Comparison with pandas
pandas is a popular Python library for data analysis and manipulation.
GreenplumPython strives to provide a pandas-like interface so that people can get started with it quickly.
[1]:
import pandas as pd
import greenplumpython as gp
gp
[1]:
<module 'greenplumpython' from '/home/gpadmin/.local/lib/python3.9/site-packages/greenplumpython/__init__.py'>
However, the two packages serve very different purposes, i.e.,
GreenplumPython is an interface to a remote database system, while
pandas is a library for manipulating local in-memory data.
There are still some important differences in their interface.
This document covers the similarities and the differences between GreenplumPython and pandas, as well as the rationales behind.
Data Structure
GreenplumPython’s core data structure DataFrame
is fundamentally similar to Dataframe
in pandas in that
Data are organized into rows and columns;
Columns can be of different types, and can be accessed by name;
Rows are of the same type, and are iterable.
Next, we will see similarities and differences between them in detail with examples.

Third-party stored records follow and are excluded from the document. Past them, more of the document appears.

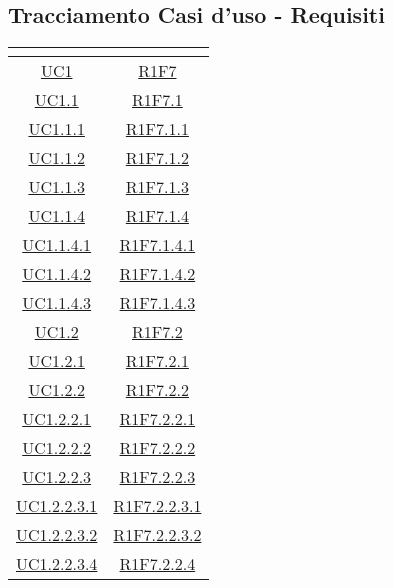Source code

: \subsection{Tracciamento Casi d'uso - Requisiti}
\vspace{1cm}
\normalsize
\renewcommand{\arraystretch}{1.5}
\begin{longtable}{|c|c|}
	\hline
	\rowcolor{title_row}
	\textbf{\color{title_text}{Codice Casi d'uso}} & \textbf{\color{title_text}{Codice Requisiti}} \\
	\hline
	\endhead
	\hyperlink{UC1}{UC1} & \hyperlink{R1F7}{R1F7} \\
	\hline
	\hyperlink{UC1.1}{UC1.1} & \hyperlink{R1F7.1}{R1F7.1}\\
	\hline
	\hyperlink{UC1.1.1}{UC1.1.1} & \hyperlink{R1F7.1.1}{R1F7.1.1}\\
	\hline
	\hyperlink{UC1.1.2}{UC1.1.2} & \hyperlink{R1F7.1.2}{R1F7.1.2}\\
	\hline
	\hyperlink{UC1.1.3}{UC1.1.3} & \hyperlink{R1F7.1.3}{R1F7.1.3}\\
	\hline
	\hyperlink{UC1.1.4}{UC1.1.4} & \hyperlink{R1F7.1.4}{R1F7.1.4}\\
	\hline
	\hyperlink{UC1.1.4.1}{UC1.1.4.1} & \hyperlink{R1F7.1.4.1}{R1F7.1.4.1}\\
	\hline
	\hyperlink{UC1.1.4.2}{UC1.1.4.2} & \hyperlink{R1F7.1.4.2}{R1F7.1.4.2}\\
	\hline
	\hyperlink{UC1.1.4.3}{UC1.1.4.3} & \hyperlink{R1F7.1.4.3}{R1F7.1.4.3}\\
	\hline
	\hyperlink{UC1.2}{UC1.2} & \hyperlink{R1F7.2}{R1F7.2}\\
	\hline
	\hyperlink{UC1.2.1}{UC1.2.1} & \hyperlink{R1F7.2.1}{R1F7.2.1}\\
	\hline
	\hyperlink{UC1.2.2}{UC1.2.2} & \hyperlink{R1F7.2.2}{R1F7.2.2}\\
	\hline
	\hyperlink{UC1.2.2.1}{UC1.2.2.1} & \hyperlink{R1F7.2.2.1}{R1F7.2.2.1}\\
	\hline
	\hyperlink{UC1.2.2.2}{UC1.2.2.2} & \hyperlink{R1F7.2.2.2}{R1F7.2.2.2}\\
	\hline
	\hyperlink{UC1.2.2.3}{UC1.2.2.3} & \hyperlink{R1F7.2.2.3}{R1F7.2.2.3}\\
	\hline
	 \hyperlink{UC1.2.2.3.1}{UC1.2.2.3.1} &  \hyperlink{R1F7.2.2.3.1}{R1F7.2.2.3.1}\\
	\hline
	\hyperlink{UC1.2.2.3.2}{UC1.2.2.3.2} & \hyperlink{R1F7.2.2.3.2}{R1F7.2.2.3.2} \\
	\hline
	\hyperlink{UC1.2.2.4}{UC1.2.2.3.4} & \hyperlink{R1F7.2.2.4}{R1F7.2.2.4} \\

\end{longtable}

Getting Access to the Structure
For example, suppose we have some information of students, including students’ names and ages:
[2]:
students = [("alice", 18), ("bob", 19), ("carol", 19)]
students
[2]:
[('alice', 18), ('bob', 19), ('carol', 19)]
For analyzing them, we might want to create a pandas DataFrame
as follows:
[3]:
pd_df = pd.DataFrame.from_records(students, columns=["name", "age"])
pd_df
[3]:
name | age | |
---|---|---|
0 | alice | 18 |
1 | bob | 19 |
2 | carol | 19 |
We can also create a DataFrame
in GreenplumPython from the same data in a very similar way:
[4]:
db = gp.database("postgresql://localhost/gpadmin")

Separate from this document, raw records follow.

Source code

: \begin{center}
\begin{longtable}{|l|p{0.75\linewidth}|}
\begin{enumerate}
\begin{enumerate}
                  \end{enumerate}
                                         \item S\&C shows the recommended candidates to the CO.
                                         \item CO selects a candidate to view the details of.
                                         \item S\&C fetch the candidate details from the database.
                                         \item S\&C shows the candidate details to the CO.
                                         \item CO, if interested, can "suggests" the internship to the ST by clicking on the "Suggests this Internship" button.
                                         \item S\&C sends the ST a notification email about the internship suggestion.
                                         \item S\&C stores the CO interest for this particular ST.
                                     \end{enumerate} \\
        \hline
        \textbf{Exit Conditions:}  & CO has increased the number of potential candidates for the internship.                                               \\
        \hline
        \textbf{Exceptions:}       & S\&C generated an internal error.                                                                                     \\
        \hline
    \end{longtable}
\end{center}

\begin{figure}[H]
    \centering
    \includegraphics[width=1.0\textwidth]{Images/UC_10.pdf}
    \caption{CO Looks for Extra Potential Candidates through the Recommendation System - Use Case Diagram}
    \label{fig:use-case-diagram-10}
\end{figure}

gp_df = gp.DataFrame.from_rows(students, column_names=["name", "age"], db=db)
gp_df
[4]:
name | age |
---|---|
alice | 18 |
bob | 19 |
carol | 19 |
But here is an important difference:
a
DataFrame
in GreenplumPython must be created in a database, whilepandas does not have the concept of “database”.
Database
in GreenplumPython is like “directory” in file systems, which helps to avoid name conflict on persistence.
A GreenplumPython DataFrame
can be saved persistently in the database system as a table with
[5]:
gp_df.save_as("student", column_names=["name", "age"], temp=True)
[5]:
name | age |
---|---|
alice | 18 |
bob | 19 |
carol | 19 |
This is similar to how a pandas DataFrame
is persisted as file:
[6]:
pd_df.to_csv("/tmp/student.csv")
Saving a DataFrame
with temp=True
in GreenplumPython is similar to saving a DataFrame
into the /tmp
directory in pandas:
GreenplumPython’s DataFrames saved with
temp=True
will be dropped automatically by the database system when the database session is terminated, whilepandas’ DataFrames saved in
/tmp
will be clean automatically by the operating system.

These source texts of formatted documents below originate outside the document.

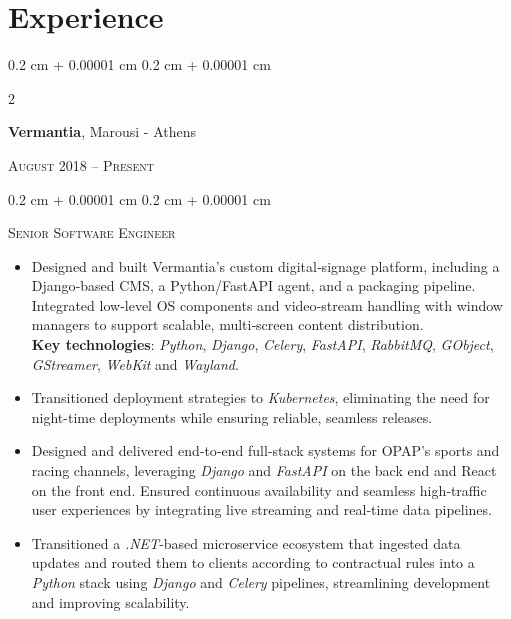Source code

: \documentclass[10pt, letterpaper]{article}
\newcommand\boldblack[1]{\textcolor{strongColor}{\textbf{#1}}}
\newcommand\textscc[1]{\textcolor{sourceColor}{\textsc{#1}}}
\newenvironment{highlights}{
    \begin{itemize}[
        topsep=0.10 cm,
        parsep=0.10 cm,
        partopsep=0pt,
        itemsep=0pt,
        leftmargin=0.4 cm + 10pt
    ]
}{
    \end{itemize}
} %
\newenvironment{onecolentry}{
    \begin{adjustwidth}{
        0.2 cm + 0.00001 cm
    }{
        0.2 cm + 0.00001 cm
    }
}{
    \end{adjustwidth}
} %
\newenvironment{flextwocolentry}[2][]{
    \onecolentry
    \def\secondColumn{#2}
    \setcolumnwidth{\fill, \fill}
    \begin{paracol}{2}
}{
    \switchcolumn \raggedleft \secondColumn
    \end{paracol}
    \endonecolentry
} %
\begin{document}
    \section{Experience}
        \begin{flextwocolentry}{\textscc{August 2018 – Present}}
            \boldblack{Vermantia}, Marousi - Athens
        \end{flextwocolentry}
        \begin{onecolentry}
            \textscc{Senior Software Engineer} 
            \begin{highlights}
                \item Designed and built Vermantia’s custom digital‑signage platform, including a Django‑based CMS, a Python/FastAPI agent, and a packaging pipeline. Integrated low‑level OS components and video‑stream handling with window managers to support scalable, multi‑screen content distribution. \\ \boldblack{Key technologies}: \textit{Python}, \textit{Django}, \textit{Celery}, \textit{FastAPI}, \textit{RabbitMQ}, \textit{GObject}, \textit{GStreamer}, \textit{WebKit} and \textit{Wayland}.
                \item Transitioned deployment strategies to \textit{Kubernetes}, eliminating the need for night-time deployments while ensuring reliable, seamless releases.
                \item Designed and delivered end‑to‑end full‑stack systems for OPAP’s sports and racing channels, leveraging \textit{Django} and \textit{FastAPI} on the back end and React on the front end. Ensured continuous availability and seamless high‑traffic user experiences by integrating live streaming and real‑time data pipelines.
                \item Transitioned a \textit{.NET}‑based microservice ecosystem that ingested data updates and routed them to clients according to contractual rules into a \textit{Python} stack using \textit{Django} and \textit{Celery} pipelines, streamlining development and improving scalability.
            \end{highlights}
        \end{onecolentry}
        
\end{document}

In order to access the data of a table in database, we can create a DataFrame
from the table:
[7]:
student = db.create_dataframe(table_name="student")
student
[7]:
name | age |
---|---|
alice | 18 |
bob | 19 |
carol | 19 |
This is similar to loading a DataFrame
from file in pandas, that is,
[8]:
pd.read_csv("/tmp/student.csv")
[8]:
Unnamed: 0 | name | age | |
---|---|---|---|
0 | 0 | alice | 18 |
1 | 1 | bob | 19 |
2 | 2 | carol | 19 |
Accessing Data in Rows and Columns
In both GreenplumPython DataFrame
s and pandas DataFrame
s, rows can be accessed by iterating over the dataframe.
For example, in GreenplumPython:
[9]:
for row in gp_df:
print(row["name"], row["age"])
alice 18
bob 19
carol 19
This is similar to how rows in a pandas DataFrame
can be accessed:
[10]:
for row in pd_df.iterrows():
print(row[1]["name"], row[1]["age"])
alice 18
bob 19
carol 19
Similar to pandas, Row
in GreenplumPython is dict
-like. The value of each column can be accessed by name.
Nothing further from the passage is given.